Polana, formerly Zapałów (Brand or Kolonie Brand; Swětlina) is a village in the Lower Silesian Forest, located in the administrative district of Gmina Węgliniec, within Zgorzelec County, Lower Silesian Voivodeship, in south-western Poland.

Polana is administratively part of Ruszów.

== Name ==
Before World War II, the name of the village was Brand. The German noun translates to "fire", or "blaze". This name was given after the forest fire in 1712, as after the fire, the village was established and built on the site of the burnt forest. As early as 1932, the name was changed to Kolonie Brand. This was because the village administratively became part of another village, Ruszów.

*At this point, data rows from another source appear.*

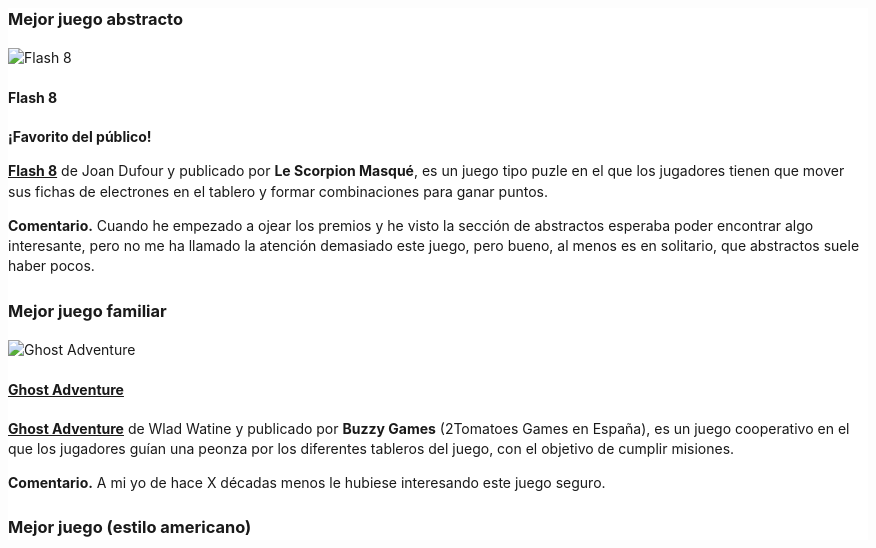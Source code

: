 ### Mejor juego abstracto

<div class="row">
    <div class="col-md-3">
        <img width="500" height="500"
            src="https://cf.geekdo-images.com/ycuyUqtwaj0NKlOvmddMgw__imagepage/img/mAj3uMZd-oprYXGaHEkVCSxXnYg=/fit-in/900x600/filters:no_upscale():strip_icc()/pic4936895.png"
        class="img-thumbnail" alt="Flash 8">
    </div>
    <div class="col-md-9">
         <h4>Flash 8</h4>
         <div class="alert alert-warning" role="alert">
         <strong>¡Favorito del público!</strong></div>
         <p><strong><a
    href="https://boardgamegeek.com/boardgame/288284/flash-8">Flash
    8</a></strong> de Joan Dufour y publicado por <strong>Le Scorpion
    Masqué</strong>, es un juego tipo puzle en el que los jugadores tienen que
    mover sus fichas de electrones en el tablero y formar combinaciones para
    ganar puntos.</p>
        <p><strong>Comentario.</strong> Cuando he empezado a ojear los premios
        y he visto la sección de abstractos esperaba poder encontrar algo
    interesante, pero no me ha llamado la atención demasiado este juego, pero
    bueno, al menos es en solitario, que abstractos suele haber pocos.</p>
     </div>
</div>

### Mejor juego familiar

<div class="row">
    <div class="col-md-3">
        <img width="500" height="500"
            src="https://cf.geekdo-images.com/KX4vbo56H0zH55HJo0ZU3Q__imagepage/img/yEGggiZt_5Az_lHTEFBe5YBnyeM=/fit-in/900x600/filters:no_upscale():strip_icc()/pic5636008.jpg"
        class="img-thumbnail" alt="Ghost Adventure">
    </div>
    <div class="col-md-9">
         <h4><a href="https://amzn.to/3hHVPIs">Ghost Adventure</a></h4>
         <p><strong><a
    href="https://boardgamegeek.com/boardgame/275032/ghost-adventure">Ghost
    Adventure</a></strong> de Wlad Watine y publicado por
    <strong>Buzzy Games</strong> (2Tomatoes Games en España), es un juego
    cooperativo en el que los jugadores guían una peonza por los diferentes
    tableros del juego, con el objetivo de cumplir misiones.</p>
        <p><strong>Comentario.</strong> A mi yo de hace X décadas menos le
    hubiese interesando este juego seguro.</p>
     </div>
</div>


### Mejor juego (estilo americano)
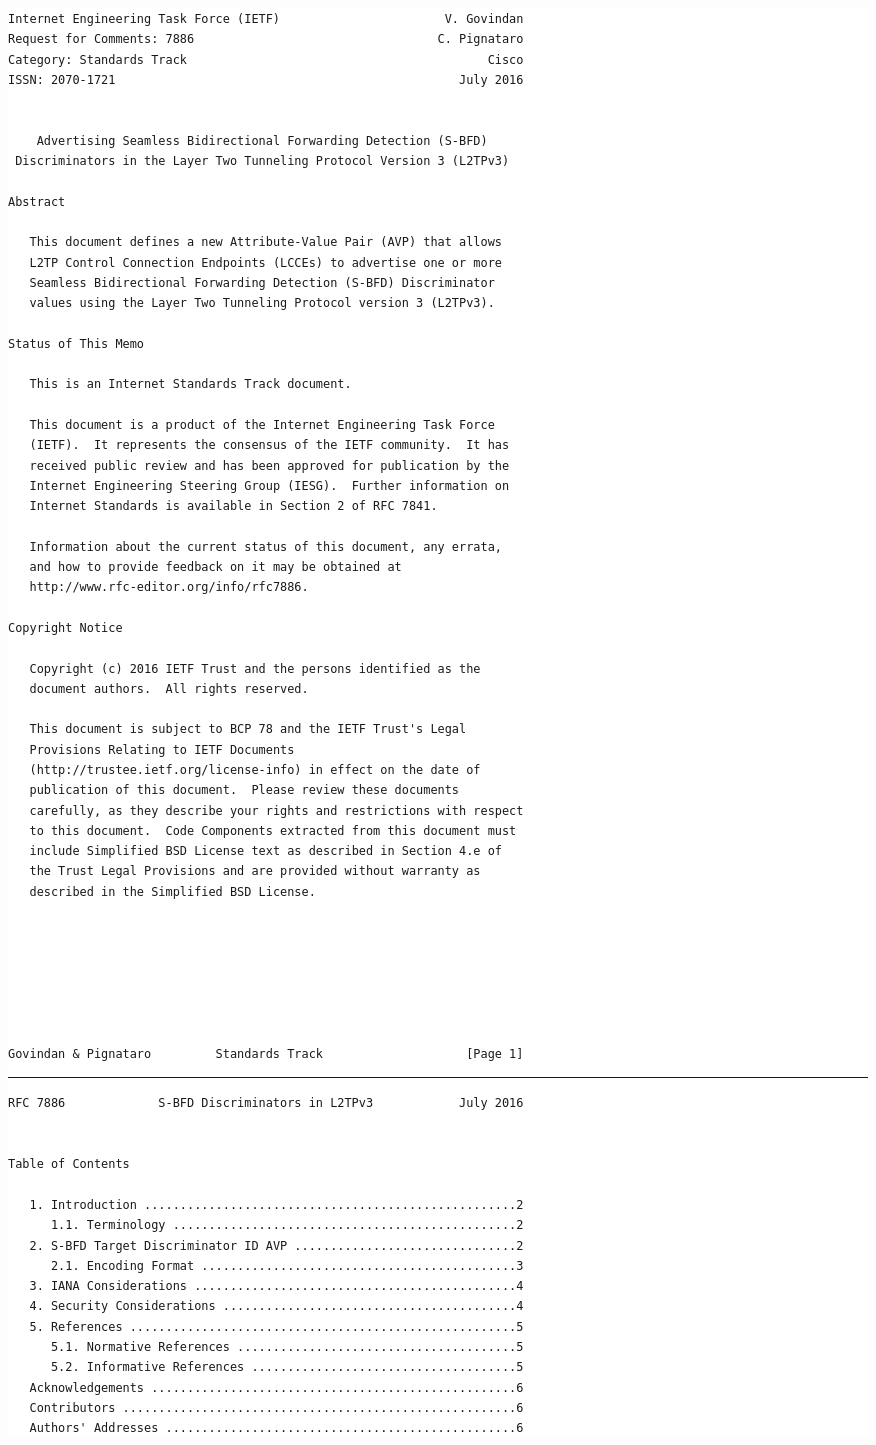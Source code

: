     Internet Engineering Task Force (IETF)                       V. Govindan
    Request for Comments: 7886                                  C. Pignataro
    Category: Standards Track                                          Cisco
    ISSN: 2070-1721                                                July 2016


        Advertising Seamless Bidirectional Forwarding Detection (S-BFD)
     Discriminators in the Layer Two Tunneling Protocol Version 3 (L2TPv3)

    Abstract

       This document defines a new Attribute-Value Pair (AVP) that allows
       L2TP Control Connection Endpoints (LCCEs) to advertise one or more
       Seamless Bidirectional Forwarding Detection (S-BFD) Discriminator
       values using the Layer Two Tunneling Protocol version 3 (L2TPv3).

    Status of This Memo

       This is an Internet Standards Track document.

       This document is a product of the Internet Engineering Task Force
       (IETF).  It represents the consensus of the IETF community.  It has
       received public review and has been approved for publication by the
       Internet Engineering Steering Group (IESG).  Further information on
       Internet Standards is available in Section 2 of RFC 7841.

       Information about the current status of this document, any errata,
       and how to provide feedback on it may be obtained at
       http://www.rfc-editor.org/info/rfc7886.

    Copyright Notice

       Copyright (c) 2016 IETF Trust and the persons identified as the
       document authors.  All rights reserved.

       This document is subject to BCP 78 and the IETF Trust's Legal
       Provisions Relating to IETF Documents
       (http://trustee.ietf.org/license-info) in effect on the date of
       publication of this document.  Please review these documents
       carefully, as they describe your rights and restrictions with respect
       to this document.  Code Components extracted from this document must
       include Simplified BSD License text as described in Section 4.e of
       the Trust Legal Provisions and are provided without warranty as
       described in the Simplified BSD License.







    Govindan & Pignataro         Standards Track                    [Page 1]

------------------------------------------------------------------------

``` newpage
RFC 7886             S-BFD Discriminators in L2TPv3            July 2016


Table of Contents

   1. Introduction ....................................................2
      1.1. Terminology ................................................2
   2. S-BFD Target Discriminator ID AVP ...............................2
      2.1. Encoding Format ............................................3
   3. IANA Considerations .............................................4
   4. Security Considerations .........................................4
   5. References ......................................................5
      5.1. Normative References .......................................5
      5.2. Informative References .....................................5
   Acknowledgements ...................................................6
   Contributors .......................................................6
   Authors' Addresses .................................................6
```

During World War II, the Second Polish Army used the name Zapałów. This was a translation from the previous German name, Brand. The name Zapałów was used for a few more years, and was eventually changed to Polana, the modern name in use today. Despite this, the name Zapałów is still sometimes used by locals to this day.

== History ==

=== Pre World War II ===
The village was established as Brand after a forest fire in 1712. It is estimated that the fire destroyed around 100 hectares of forest. The local government of Zgorzelec decided to not replant the burnt forest, and instead used the space to create pastures, and herd sheep. Soon, buildings were constructed, including a forester's lodge. The settlement was named Brand. In 1721, a tar kiln was put into operation here. On 17 August 1774, this kiln exploded but was quickly rebuilt.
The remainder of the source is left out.